Trump is a poor businessman, a horrible person who treats anyone who isn't white or wealthy as inferior, and one who invites and applauds violence among the masses.

And you think I'm the troll lol. We're all getting trolled by one fake tan hair piece.

Sent from my iPhone using Tapatalk


----------



## azrancher (Dec 14, 2014)

ericologist said:


> My point to that, is that the money we were giving in aid wasn't our money in the first place. We are trillions in debt, so technically we weren't giving aid to Mexico ourselves.
> But apparently you couldn't comprehend my reply.


I think I comprehend your reply, so hey eric, can you take out a loan for $50,000 and give it to me because I'm deserving and a nice guy, and need a new truck. And after all it isn't really your money anyway so you will get my deepest gratitude for that unselfish action, I'm sure the Bank will understand and not come after you to re-possess your first born male child, nah they will just write it off their taxes, oh wait they don't pay any taxes.

Glad you are here on our forum, it was getting boring.

*Rancher*


----------



## inceptor (Nov 19, 2012)

ericologist said:


> The US has never had an official language, so I guess in your own explanation, we've never been a true country.
> 
> Sent from my iPhone using Tapatalk


So we really don't exist?

Entonces, ¿qué idioma debe ser predominante?

أو ينبغي أن تنشر كل شيء في لغات متعددة؟

将所有的语言发布都不是有趣的吗？

В вашем случае необходимо было бы печатать на всех языках.

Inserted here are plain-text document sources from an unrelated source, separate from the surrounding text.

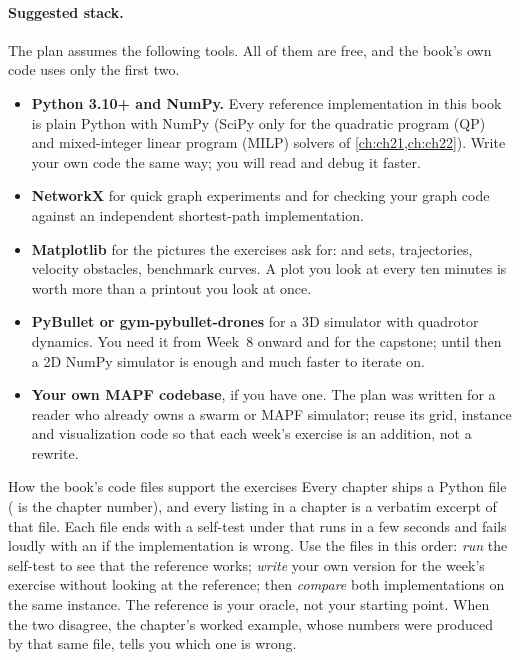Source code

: \paragraph{Suggested stack.}
The plan assumes the following tools. All of them are free, and the book's own code uses
only the first two.
\begin{itemize}
  \item \textbf{Python 3.10+ and NumPy.} Every reference implementation in this book is
    plain Python with NumPy (SciPy only for the quadratic program (QP) and mixed-integer
    linear program (MILP) solvers of \cref{ch:ch21,ch:ch22}). Write your own code the same way; you will read and debug it
    faster.
  \item \textbf{NetworkX} \cite{hagberg2008networkx} for quick graph experiments and for
    checking your graph code against an independent shortest-path implementation.
  \item \textbf{Matplotlib} for the pictures the exercises ask for: \Open and \Closed sets,
    trajectories, velocity obstacles, benchmark curves. A plot you look at every ten
    minutes is worth more than a printout you look at once.
  \item \textbf{PyBullet or gym-pybullet-drones} \cite{panerati2021learning} for a 3D
    simulator with quadrotor dynamics. You need it from Week~8 onward and for the
    capstone; until then a 2D NumPy simulator is enough and much faster to iterate on.
  \item \textbf{Your own MAPF codebase}, if you have one. The plan was written for a reader
    who already owns a swarm or MAPF simulator; reuse its grid, instance and visualization
    code so that each week's exercise is an addition, not a rewrite.
\end{itemize}

\begin{notebox}{How the book's code files support the exercises}
Every chapter ships a Python file  ( is the chapter number),
and every listing in a chapter is a verbatim excerpt of that file. Each file ends with a
self-test under  that runs in a few seconds and
fails loudly with an  if the implementation is wrong. Use the files in this
order: \emph{run} the self-test to see that the reference works; \emph{write} your own
version for the week's exercise without looking at the reference; then \emph{compare} both
implementations on the same instance. The reference is your oracle, not your starting
point. When the two disagree, the chapter's worked example, whose numbers were produced by
that same file, tells you which one is wrong.
\end{notebox}

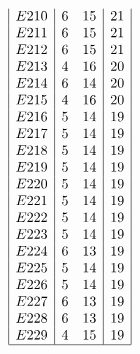 \documentclass[12pt]{article}
\begin{document}
\begin{multicols}{3}
\begin{equation*}
\begin{array}{|c|cc|c|}
E210&6&15&21\\
E211&6&15&21\\
E212&6&15&21\\
E213&4&16&20\\
E214&6&14&20\\
E215&4&16&20\\
E216&5&14&19\\
E217&5&14&19\\
E218&5&14&19\\
E219&5&14&19\\
E220&5&14&19\\
E221&5&14&19\\
E222&5&14&19\\
E223&5&14&19\\
E224&6&13&19\\
E225&5&14&19\\
E226&5&14&19\\
E227&6&13&19\\
E228&6&13&19\\
E229&4&15&19\\
\hline
\end{array}
\end{equation*}
\end{multicols}
\end{document}
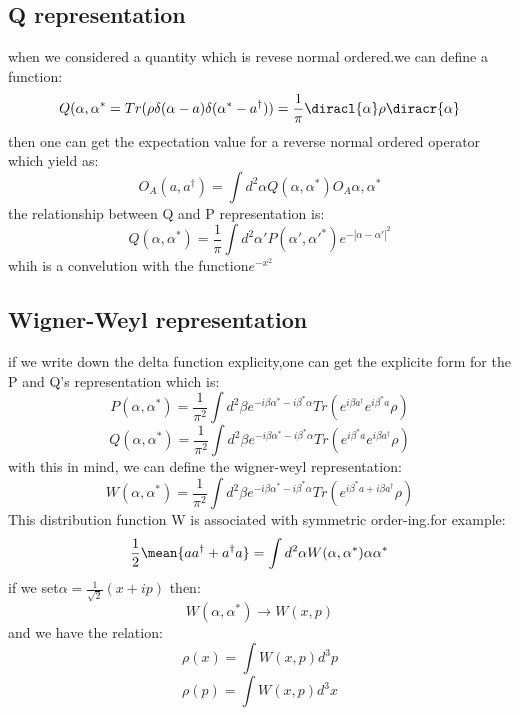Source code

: \subsection{Q representation}
when we considered a quantity which is revese normal ordered.we can define a function:
\begin{equation}
Q(\alpha,\alpha^*=Tr(\rho\delta(\alpha-a)\delta(\alpha^*-a^\dagger))=\frac{1}{\pi}\diracl{\alpha}\rho\diracr{\alpha}
\end{equation}
then one can get the expectation value for a reverse normal ordered operator which yield as:
\[O_{A}(a,a^{\dagger})=\int d^2\alpha Q(\alpha,\alpha^*)O_A{\alpha,\alpha^*}\]
the relationship between Q and P representation is:
\[Q(\alpha,\alpha^*)=\frac{1}{\pi}\int d^2\alpha' P(\alpha',\alpha'^{*})e^{-|\alpha-\alpha'|^2}\]
whih is a convelution with the function$e^{-x^2}$
\subsection{Wigner-Weyl representation}
if we write down the delta function explicity,one can get the explicite form for the P and Q's representation which is:
\[P(\alpha,\alpha^*)=\frac{1}{\pi^2}\int d^2\beta e^{-i\beta \alpha^*-i\beta^*\alpha}Tr(e^{i\beta a^\dagger}e^{i\beta^* a}\rho)\]
\[Q(\alpha,\alpha^*)=\frac{1}{\pi^2}\int d^2\beta e^{-i\beta \alpha^*-i\beta^*\alpha}Tr( e^{i\beta^* a}e^{i\beta a^\dagger}\rho)\]
with this in mind, we can define the wigner-weyl representation:
\[W(\alpha,\alpha^*)=\frac{1}{\pi^2}\int d^2\beta e^{-i\beta \alpha^*-i\beta^*\alpha}Tr(e^{i\beta^* a+i\beta a^\dagger}\rho)\]
This distribution function W is associated with symmetric order-ing.for example:
\[\frac{1}{2}\mean{aa^\dagger+a^\dagger a}=\int d^2\alpha W(\alpha,\alpha^*)\alpha\alpha^*\]
if we set$\alpha=\frac{1}{\sqrt{2}}(x+ip)$ then:
\[W(\alpha,\alpha^*)\rightarrow W(x,p)\]
and we have the relation:
\[\rho(x)=\int W(x,p)d^3p\]
\[\rho(p)=\int W(x,p)d^3x\]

By your standards, we must be open to all.


----------



## Slippy (Nov 14, 2013)

azrancher said:


> I think I comprehend your reply, so hey eric, can you take out a loan for $50,000 and give it to me because I'm deserving and a nice guy, and need a new truck. And after all it isn't really your money anyway so you will get my deepest gratitude for that unselfish action, I'm sure the Bank will understand and not come after you to re-possess your first born male child, nah they will just write it off their taxes, oh wait they don't pay any taxes.
> 
> Glad you are here on our forum, it was getting boring.
> 
> *Rancher*


'Rancher,

Typically government schools don't offer economics and finance courses in the 7th grade. Give eric a break! :vs_laugh:


----------



## RedLion (Sep 23, 2015)

Please do not feed the trolls.


----------



## Camel923 (Aug 13, 2014)

ericologist said:


> The US has never had an official language, so I guess in your own explanation, we've never been a true country. Believe what you may, but Mexico will never pay for a wall, just as they haven't paid for any part of the fence that's currently up.
> Oh and trump's done sooo much huh? How about this;
> Trump drinks
> Trump steaks
> ...


If this were darts, I just got a bullseye. I hope I can do just as poorly in business as The Donald..


----------



## Camel923 (Aug 13, 2014)

RedLion said:


> Please do not feed the trolls.


But it is so much fun to watch them become unhinged.


----------



## ericologist (Dec 14, 2016)

You red coats are funny. 


Sent from my iPhone using Tapatalk


----------



## inceptor (Nov 19, 2012)

ericologist said:


> You red coats are funny.
> 
> Sent from my iPhone using Tapatalk


I'm sorry your girl didn't win. :vs_sob: I really hope you found your safe space.


----------



## RedLion (Sep 23, 2015)

Camel923 said:


> But it is so much fun to watch them become unhinged.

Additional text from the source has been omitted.